◆ Problem to solve ◆
What lines of the listing below contain the word "stackoverflow"? Copy each of them out.

(Records for this exercise Opens)

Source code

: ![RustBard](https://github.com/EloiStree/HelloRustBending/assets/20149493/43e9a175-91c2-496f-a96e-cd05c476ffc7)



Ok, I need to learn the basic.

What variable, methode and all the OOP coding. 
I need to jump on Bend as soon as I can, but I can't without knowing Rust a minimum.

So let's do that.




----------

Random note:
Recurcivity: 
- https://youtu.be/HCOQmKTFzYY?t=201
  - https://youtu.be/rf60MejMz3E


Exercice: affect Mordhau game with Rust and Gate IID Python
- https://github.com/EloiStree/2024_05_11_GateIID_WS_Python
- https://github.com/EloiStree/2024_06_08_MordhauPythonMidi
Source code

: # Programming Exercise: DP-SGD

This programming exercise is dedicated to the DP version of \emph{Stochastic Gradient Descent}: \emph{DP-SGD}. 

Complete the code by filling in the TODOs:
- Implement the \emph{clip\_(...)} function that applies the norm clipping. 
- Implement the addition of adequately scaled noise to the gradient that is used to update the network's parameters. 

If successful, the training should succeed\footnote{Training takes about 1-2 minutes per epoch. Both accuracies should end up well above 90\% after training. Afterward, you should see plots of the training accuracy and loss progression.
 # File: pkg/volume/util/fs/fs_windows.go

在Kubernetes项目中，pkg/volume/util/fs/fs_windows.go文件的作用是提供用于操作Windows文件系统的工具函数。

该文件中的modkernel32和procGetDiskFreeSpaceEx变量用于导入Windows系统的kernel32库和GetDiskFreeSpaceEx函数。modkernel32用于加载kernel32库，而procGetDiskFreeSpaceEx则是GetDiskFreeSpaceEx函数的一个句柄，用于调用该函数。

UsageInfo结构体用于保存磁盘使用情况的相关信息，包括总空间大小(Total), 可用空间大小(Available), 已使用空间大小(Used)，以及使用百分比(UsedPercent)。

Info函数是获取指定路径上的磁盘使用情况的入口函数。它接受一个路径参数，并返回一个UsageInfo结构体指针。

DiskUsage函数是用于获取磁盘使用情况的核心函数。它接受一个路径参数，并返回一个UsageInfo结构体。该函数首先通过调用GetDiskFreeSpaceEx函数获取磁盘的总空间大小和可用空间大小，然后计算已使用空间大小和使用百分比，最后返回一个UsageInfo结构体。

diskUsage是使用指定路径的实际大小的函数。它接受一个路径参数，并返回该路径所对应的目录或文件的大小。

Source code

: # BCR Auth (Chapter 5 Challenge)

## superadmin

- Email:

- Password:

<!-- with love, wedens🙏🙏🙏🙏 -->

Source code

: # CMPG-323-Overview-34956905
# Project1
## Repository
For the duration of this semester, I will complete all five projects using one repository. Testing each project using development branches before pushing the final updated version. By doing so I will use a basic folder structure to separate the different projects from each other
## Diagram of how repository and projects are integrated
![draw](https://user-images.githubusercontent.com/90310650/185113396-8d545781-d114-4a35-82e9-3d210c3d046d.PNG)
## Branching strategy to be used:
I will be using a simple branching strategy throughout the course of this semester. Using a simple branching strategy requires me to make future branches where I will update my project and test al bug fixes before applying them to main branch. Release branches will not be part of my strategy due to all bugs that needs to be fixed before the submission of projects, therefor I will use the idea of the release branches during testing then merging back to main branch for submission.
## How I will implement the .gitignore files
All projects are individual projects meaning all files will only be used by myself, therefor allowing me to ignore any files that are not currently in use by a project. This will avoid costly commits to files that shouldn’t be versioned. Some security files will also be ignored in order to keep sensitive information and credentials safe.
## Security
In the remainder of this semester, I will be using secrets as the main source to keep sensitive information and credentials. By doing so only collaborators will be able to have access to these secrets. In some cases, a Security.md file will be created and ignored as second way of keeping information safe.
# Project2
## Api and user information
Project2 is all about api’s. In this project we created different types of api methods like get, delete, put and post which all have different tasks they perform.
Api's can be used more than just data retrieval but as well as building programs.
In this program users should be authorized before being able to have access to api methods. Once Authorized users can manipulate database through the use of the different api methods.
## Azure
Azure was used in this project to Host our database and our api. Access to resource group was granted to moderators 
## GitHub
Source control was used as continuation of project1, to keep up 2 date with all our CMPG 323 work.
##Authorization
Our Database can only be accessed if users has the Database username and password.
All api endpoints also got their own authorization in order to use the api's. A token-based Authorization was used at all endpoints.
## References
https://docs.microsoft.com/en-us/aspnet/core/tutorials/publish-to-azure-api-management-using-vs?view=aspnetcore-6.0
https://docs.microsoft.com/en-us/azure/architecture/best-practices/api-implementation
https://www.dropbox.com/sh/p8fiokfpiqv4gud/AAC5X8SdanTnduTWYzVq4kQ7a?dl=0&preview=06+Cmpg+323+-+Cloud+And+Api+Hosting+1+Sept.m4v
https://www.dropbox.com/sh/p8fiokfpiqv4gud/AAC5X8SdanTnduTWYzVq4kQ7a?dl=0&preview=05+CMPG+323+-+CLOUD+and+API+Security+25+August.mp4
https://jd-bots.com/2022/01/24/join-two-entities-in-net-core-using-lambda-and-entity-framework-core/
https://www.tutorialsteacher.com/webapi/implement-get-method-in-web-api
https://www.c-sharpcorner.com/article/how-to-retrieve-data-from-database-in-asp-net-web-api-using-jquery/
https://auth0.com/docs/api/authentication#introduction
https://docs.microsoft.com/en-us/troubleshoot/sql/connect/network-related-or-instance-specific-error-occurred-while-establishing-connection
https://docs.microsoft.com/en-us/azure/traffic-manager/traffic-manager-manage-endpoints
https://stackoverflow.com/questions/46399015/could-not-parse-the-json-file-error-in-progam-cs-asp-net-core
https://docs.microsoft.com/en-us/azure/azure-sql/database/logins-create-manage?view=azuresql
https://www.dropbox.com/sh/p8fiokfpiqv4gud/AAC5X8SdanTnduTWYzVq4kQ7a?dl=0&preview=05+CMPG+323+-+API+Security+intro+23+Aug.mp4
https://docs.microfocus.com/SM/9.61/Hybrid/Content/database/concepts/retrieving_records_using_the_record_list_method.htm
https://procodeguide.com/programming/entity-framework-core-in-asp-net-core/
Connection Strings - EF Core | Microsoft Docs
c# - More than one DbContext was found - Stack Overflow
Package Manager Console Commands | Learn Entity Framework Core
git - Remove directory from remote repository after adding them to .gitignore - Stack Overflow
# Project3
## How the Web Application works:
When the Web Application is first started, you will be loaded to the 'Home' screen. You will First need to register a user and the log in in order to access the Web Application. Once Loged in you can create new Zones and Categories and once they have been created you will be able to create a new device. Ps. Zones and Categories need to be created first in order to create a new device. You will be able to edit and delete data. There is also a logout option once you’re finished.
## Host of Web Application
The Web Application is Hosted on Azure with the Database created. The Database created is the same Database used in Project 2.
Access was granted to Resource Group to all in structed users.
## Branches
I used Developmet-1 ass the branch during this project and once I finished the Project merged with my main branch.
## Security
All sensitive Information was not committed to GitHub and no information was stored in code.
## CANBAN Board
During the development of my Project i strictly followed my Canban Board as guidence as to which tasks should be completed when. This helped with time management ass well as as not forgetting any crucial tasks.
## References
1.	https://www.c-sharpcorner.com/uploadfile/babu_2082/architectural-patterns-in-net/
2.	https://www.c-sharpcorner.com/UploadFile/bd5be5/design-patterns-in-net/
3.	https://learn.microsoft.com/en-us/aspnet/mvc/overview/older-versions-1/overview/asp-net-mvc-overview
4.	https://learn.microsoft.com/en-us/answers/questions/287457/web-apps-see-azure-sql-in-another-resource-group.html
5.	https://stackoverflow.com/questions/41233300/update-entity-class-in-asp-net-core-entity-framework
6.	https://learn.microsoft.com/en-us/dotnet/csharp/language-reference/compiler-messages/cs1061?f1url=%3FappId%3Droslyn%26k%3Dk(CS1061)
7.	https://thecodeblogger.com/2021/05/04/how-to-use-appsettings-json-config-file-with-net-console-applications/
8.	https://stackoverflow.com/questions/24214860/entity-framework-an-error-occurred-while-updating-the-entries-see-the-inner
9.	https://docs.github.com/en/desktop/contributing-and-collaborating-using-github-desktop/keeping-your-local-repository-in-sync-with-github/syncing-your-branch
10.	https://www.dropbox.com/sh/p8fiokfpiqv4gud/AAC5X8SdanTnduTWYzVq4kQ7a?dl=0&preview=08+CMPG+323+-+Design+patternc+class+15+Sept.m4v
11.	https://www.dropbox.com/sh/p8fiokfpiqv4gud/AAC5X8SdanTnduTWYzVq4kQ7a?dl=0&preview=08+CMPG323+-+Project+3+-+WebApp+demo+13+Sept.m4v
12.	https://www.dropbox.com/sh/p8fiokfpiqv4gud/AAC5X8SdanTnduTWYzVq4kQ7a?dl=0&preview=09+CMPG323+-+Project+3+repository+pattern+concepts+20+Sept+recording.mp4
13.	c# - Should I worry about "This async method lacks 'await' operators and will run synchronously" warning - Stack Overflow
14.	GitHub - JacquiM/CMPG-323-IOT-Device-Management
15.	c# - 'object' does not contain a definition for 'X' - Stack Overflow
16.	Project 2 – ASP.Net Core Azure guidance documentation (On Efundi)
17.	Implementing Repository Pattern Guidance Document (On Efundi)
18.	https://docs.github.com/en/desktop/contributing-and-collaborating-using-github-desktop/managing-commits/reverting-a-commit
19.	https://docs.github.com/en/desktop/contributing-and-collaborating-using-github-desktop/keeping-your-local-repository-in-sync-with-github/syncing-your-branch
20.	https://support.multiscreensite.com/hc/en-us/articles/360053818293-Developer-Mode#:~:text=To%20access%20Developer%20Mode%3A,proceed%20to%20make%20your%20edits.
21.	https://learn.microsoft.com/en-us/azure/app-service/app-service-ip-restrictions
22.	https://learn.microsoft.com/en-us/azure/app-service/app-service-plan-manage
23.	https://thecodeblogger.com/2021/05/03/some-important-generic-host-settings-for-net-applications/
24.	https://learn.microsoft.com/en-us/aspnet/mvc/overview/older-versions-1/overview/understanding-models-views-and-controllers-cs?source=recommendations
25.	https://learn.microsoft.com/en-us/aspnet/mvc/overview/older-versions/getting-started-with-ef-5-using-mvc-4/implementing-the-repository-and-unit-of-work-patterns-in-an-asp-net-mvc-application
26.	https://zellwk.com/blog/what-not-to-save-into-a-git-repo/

(Records for this exercise Closes)

◆ Response to the exercise ◆
https://stackoverflow.com/questions/46399015/could-not-parse-the-json-file-error-in-progam-cs-asp-net-core
5.	https://stackoverflow.com/questions/41233300/update-entity-class-in-asp-net-core-entity-framework
8.	https://stackoverflow.com/questions/24214860/entity-framework-an-error-occurred-while-updating-the-entries-see-the-inner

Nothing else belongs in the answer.